Start of LISTED RECORDS
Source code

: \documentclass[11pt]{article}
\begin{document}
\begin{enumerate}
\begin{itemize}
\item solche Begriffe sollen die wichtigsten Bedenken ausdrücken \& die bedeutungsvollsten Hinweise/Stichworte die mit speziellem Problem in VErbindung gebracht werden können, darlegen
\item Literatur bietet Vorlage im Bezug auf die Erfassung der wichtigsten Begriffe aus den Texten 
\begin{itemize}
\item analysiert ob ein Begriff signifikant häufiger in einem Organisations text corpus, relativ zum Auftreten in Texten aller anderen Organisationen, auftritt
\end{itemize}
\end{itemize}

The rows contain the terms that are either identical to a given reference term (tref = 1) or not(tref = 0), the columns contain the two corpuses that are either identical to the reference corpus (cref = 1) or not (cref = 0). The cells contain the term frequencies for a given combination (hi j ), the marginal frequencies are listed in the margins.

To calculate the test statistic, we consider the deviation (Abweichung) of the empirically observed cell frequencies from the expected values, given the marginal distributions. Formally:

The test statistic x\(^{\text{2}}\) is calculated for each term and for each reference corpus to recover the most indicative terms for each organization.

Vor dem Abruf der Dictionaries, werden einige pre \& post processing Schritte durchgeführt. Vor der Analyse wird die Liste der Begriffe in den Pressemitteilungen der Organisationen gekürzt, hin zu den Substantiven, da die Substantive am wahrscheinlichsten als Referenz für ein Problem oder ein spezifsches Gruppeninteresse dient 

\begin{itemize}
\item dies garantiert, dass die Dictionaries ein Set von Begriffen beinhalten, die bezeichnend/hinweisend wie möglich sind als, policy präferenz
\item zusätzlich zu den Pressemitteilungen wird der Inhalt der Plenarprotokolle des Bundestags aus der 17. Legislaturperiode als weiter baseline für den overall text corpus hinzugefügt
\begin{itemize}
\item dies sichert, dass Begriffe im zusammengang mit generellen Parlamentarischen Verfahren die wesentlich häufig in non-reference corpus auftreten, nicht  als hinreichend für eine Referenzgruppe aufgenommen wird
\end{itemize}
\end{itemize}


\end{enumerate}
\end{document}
End of LISTED RECORDS
### WORK TO COMPLETE
Set out the entries once more, word for word.

### OUTPUT BELOW
Source code

: \documentclass[11pt]{article}
\begin{document}
\begin{enumerate}
\begin{itemize}
\item solche Begriffe sollen die wichtigsten Bedenken ausdrücken \& die bedeutungsvollsten Hinweise/Stichworte die mit speziellem Problem in VErbindung gebracht werden können, darlegen
\item Literatur bietet Vorlage im Bezug auf die Erfassung der wichtigsten Begriffe aus den Texten 
\begin{itemize}
\item analysiert ob ein Begriff signifikant häufiger in einem Organisations text corpus, relativ zum Auftreten in Texten aller anderen Organisationen, auftritt
\end{itemize}
\end{itemize}

The rows contain the terms that are either identical to a given reference term (tref = 1) or not(tref = 0), the columns contain the two corpuses that are either identical to the reference corpus (cref = 1) or not (cref = 0). The cells contain the term frequencies for a given combination (hi j ), the marginal frequencies are listed in the margins.

To calculate the test statistic, we consider the deviation (Abweichung) of the empirically observed cell frequencies from the expected values, given the marginal distributions. Formally:

The test statistic x\(^{\text{2}}\) is calculated for each term and for each reference corpus to recover the most indicative terms for each organization.

Vor dem Abruf der Dictionaries, werden einige pre \& post processing Schritte durchgeführt. Vor der Analyse wird die Liste der Begriffe in den Pressemitteilungen der Organisationen gekürzt, hin zu den Substantiven, da die Substantive am wahrscheinlichsten als Referenz für ein Problem oder ein spezifsches Gruppeninteresse dient 

\begin{itemize}
\item dies garantiert, dass die Dictionaries ein Set von Begriffen beinhalten, die bezeichnend/hinweisend wie möglich sind als, policy präferenz
\item zusätzlich zu den Pressemitteilungen wird der Inhalt der Plenarprotokolle des Bundestags aus der 17. Legislaturperiode als weiter baseline für den overall text corpus hinzugefügt
\begin{itemize}
\item dies sichert, dass Begriffe im zusammengang mit generellen Parlamentarischen Verfahren die wesentlich häufig in non-reference corpus auftreten, nicht  als hinreichend für eine Referenzgruppe aufgenommen wird
\end{itemize}
\end{itemize}


\end{enumerate}
\end{document}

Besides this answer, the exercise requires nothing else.